Since then, things at Bluemont have been clicking right along. We finished hiring our summer staff, and a great team they are - but I've spent a lot of time orienting and training and then answering lots of questions. In between, we moved our Miss Ruby into an apartment in DC, where she has an internship for the summer, I attended three year end guild meetings and I taught a weekend of classes for the Albemarle Weavers Guild in Charlottesville - Beam Me Up Scotty, and a pair of lectures on Tweeds, District checks & Tartans, and 18th c. Household Textiles. This was a great group - it was a lot of fun.

There were 12 for the warping class, mostly working in pairs at the warping board and then at a loom.
My friend Sarah leapt out of the way when I approached her warping with a camera, but then she returned for a smiling portrait: Warped, but Happy.

Most recent FO (finished object): Ishbel shawl made with Fleece Artist Sea Wool in the Autumn colorway.

Currently on the needles: a Baktus scarf.
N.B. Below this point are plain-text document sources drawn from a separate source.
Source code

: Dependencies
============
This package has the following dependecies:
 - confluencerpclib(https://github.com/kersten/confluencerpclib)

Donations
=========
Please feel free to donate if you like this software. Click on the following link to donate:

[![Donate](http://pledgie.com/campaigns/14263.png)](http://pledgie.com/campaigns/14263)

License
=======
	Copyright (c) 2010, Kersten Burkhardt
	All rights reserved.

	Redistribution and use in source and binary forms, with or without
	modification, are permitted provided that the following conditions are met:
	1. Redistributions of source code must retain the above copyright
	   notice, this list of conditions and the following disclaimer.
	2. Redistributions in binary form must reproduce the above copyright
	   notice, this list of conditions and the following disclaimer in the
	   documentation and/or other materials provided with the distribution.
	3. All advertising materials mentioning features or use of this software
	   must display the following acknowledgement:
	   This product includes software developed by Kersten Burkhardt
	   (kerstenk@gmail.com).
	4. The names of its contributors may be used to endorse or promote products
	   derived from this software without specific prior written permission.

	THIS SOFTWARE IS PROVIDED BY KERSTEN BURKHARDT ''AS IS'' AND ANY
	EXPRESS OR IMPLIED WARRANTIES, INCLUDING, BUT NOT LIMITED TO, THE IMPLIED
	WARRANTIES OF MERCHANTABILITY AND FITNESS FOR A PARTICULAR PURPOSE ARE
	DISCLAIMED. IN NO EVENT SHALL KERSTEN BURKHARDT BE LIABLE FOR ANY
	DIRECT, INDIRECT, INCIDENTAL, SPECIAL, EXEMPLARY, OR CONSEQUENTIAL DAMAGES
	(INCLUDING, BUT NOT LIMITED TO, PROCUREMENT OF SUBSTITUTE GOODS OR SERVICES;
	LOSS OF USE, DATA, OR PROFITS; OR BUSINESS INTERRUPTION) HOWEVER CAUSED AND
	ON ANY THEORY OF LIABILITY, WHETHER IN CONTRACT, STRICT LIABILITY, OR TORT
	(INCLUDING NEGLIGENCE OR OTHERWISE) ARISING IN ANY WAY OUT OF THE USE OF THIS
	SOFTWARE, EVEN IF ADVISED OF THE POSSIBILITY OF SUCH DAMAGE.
Currently on the loom: bottentacke samples for the Weaving Study Buddies group - you'll have to wait until next post for the photos. These are due to be mailed by July 1st, so I'm away home to weave some more!

Thursday, May 14, 2009

cool video!

Thanks for sharing this, Rosemary!

And for something a little more serious - check out this film about women artists who did not choose between art and having a family:
Who does she think she is?
The trailer on the website is powerful - I hope there will be a screening in DC or Baltimore.

We are heading off to Massachusetts tomorrow morning to attend our Hannah's college graduation! We are looking forward to some family time. Road trip!

Friday, May 8, 2009

Marvelous Maryland

In spite of the weather, we had a terrific weekend! In spite of the economy and rain all day Sunday, we grossed the same amazing amount that we have the previous two years!
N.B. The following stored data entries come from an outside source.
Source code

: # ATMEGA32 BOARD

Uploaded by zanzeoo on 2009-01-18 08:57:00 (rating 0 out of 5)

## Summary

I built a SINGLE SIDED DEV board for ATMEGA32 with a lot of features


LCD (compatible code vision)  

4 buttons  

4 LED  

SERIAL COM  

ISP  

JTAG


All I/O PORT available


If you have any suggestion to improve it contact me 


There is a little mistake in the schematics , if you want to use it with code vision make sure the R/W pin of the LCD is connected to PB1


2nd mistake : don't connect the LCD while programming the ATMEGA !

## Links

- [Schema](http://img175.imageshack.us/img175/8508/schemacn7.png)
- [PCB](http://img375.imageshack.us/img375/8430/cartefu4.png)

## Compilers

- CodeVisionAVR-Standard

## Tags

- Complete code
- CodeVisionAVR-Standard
Thanks to everyone who came by to shop, to say hello, to wish us well.

Special thanks to Carolyn, Evelyn, Becky & Annabella for helping in the booth!

I think of how Heather Ordover of Craftlit often says - Knitters are the best people! Well, she's right.

Here is the puppet display, before it was ransacked.

And this was the line to our booth at 9:05 am - the first hour was an absolute feeding frenzy! We sold out of several colors of Peace Fleece and were very busy. (Note blurry image implying action & excitement!)

I also had time to get out & around. I finally got a Ravelry badge, now firmly attached to my sock bag. Wanna see what's in my big bag? I made a few purchases...

MS&W swag - 2 bags, 2 shirts for me, 3 shirts for friends.

A wonderful sheep & spindle mug from Jenny the Potter, and a necklace, too. Amy Singer of Knitty sold them to me - how cool is that?

I spotted Heather Ordover slipping in and out of Jenny's booth, but failed to catch her standing still. I did score a CraftLit tee and some of the gorgeous Scarlet Letter yarn from The March Hare.

Some goodies from Jennifer at Spirit Trail Fiberworks, including one of Lanea's cool bags.

I think of this as The Jetson's Spindle - I didn't get the most techno looking one but I tell you, it spins like a Dervish! I think it is called a Trindle. This was from Gale's Art, and I got little merino roving sample pack there, too. Then a sock flat from Kid Hollow Farm and a skein of Schaeffer Anne from our booth neighbors, Cloverhill - I couldn't resist the colors. I love that yarn.

I stopped by to see Melinda & Tess at Tess Designer Yarn at the end of the day on Sunday and picked up a few skeins there, too: two skeins of Twinkletoes for some bright socks and one skein of Petite Silk, destined to be a lace scarf someday soon.

And yes, there were a few fleeces that followed me home. I split a fleece with my sister, Carolyn - we scored it as we were starting to take down our booth! It's a Romney/Finn cross, white, long staple, lovely crimp.

And two half fleeces from my favorite sheep farmers - Betty Levin

and Ellen Raja - both are Blue Face Leicester. I plan to spin them from the lock to preserve the wonderful color variations.

Nice staple length, huh?

I think all this should keep me busy for a while. Have a wonderful Mother's Day weekend. Tell your Mother you love her!